-- Problem --
Give again, exactly as they appear, only the lines from the one containing "Smart Factories? 🚨" through the last line of the material below.

-- Data in this exercise --
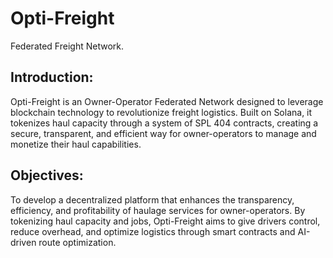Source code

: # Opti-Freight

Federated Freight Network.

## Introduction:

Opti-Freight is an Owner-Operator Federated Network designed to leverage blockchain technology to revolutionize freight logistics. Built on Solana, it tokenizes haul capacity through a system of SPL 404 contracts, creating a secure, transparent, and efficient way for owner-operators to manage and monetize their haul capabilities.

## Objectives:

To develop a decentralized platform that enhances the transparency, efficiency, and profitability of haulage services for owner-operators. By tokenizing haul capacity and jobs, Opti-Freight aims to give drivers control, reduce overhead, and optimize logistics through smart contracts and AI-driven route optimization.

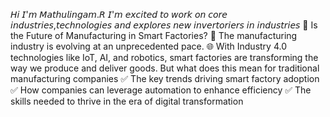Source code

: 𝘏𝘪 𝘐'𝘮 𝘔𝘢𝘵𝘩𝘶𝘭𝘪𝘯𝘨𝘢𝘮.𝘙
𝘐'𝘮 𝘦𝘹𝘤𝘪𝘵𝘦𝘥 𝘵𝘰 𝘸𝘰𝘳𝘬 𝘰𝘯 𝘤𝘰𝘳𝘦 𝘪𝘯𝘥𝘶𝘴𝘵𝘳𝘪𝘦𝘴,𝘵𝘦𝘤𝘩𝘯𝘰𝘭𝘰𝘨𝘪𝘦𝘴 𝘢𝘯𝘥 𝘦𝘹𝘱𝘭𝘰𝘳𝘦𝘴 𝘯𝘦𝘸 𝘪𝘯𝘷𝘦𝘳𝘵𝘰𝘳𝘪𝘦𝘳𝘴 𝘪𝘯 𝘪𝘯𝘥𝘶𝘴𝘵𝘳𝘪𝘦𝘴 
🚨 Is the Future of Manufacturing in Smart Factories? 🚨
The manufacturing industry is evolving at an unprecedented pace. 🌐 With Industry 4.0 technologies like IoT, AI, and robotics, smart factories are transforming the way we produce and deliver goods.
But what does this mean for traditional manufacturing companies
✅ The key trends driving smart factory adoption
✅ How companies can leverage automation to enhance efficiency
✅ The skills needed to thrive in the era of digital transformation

-- Result of the exercise --
🚨 Is the Future of Manufacturing in Smart Factories? 🚨
The manufacturing industry is evolving at an unprecedented pace. 🌐 With Industry 4.0 technologies like IoT, AI, and robotics, smart factories are transforming the way we produce and deliver goods.
But what does this mean for traditional manufacturing companies
✅ The key trends driving smart factory adoption
✅ How companies can leverage automation to enhance efficiency
✅ The skills needed to thrive in the era of digital transformation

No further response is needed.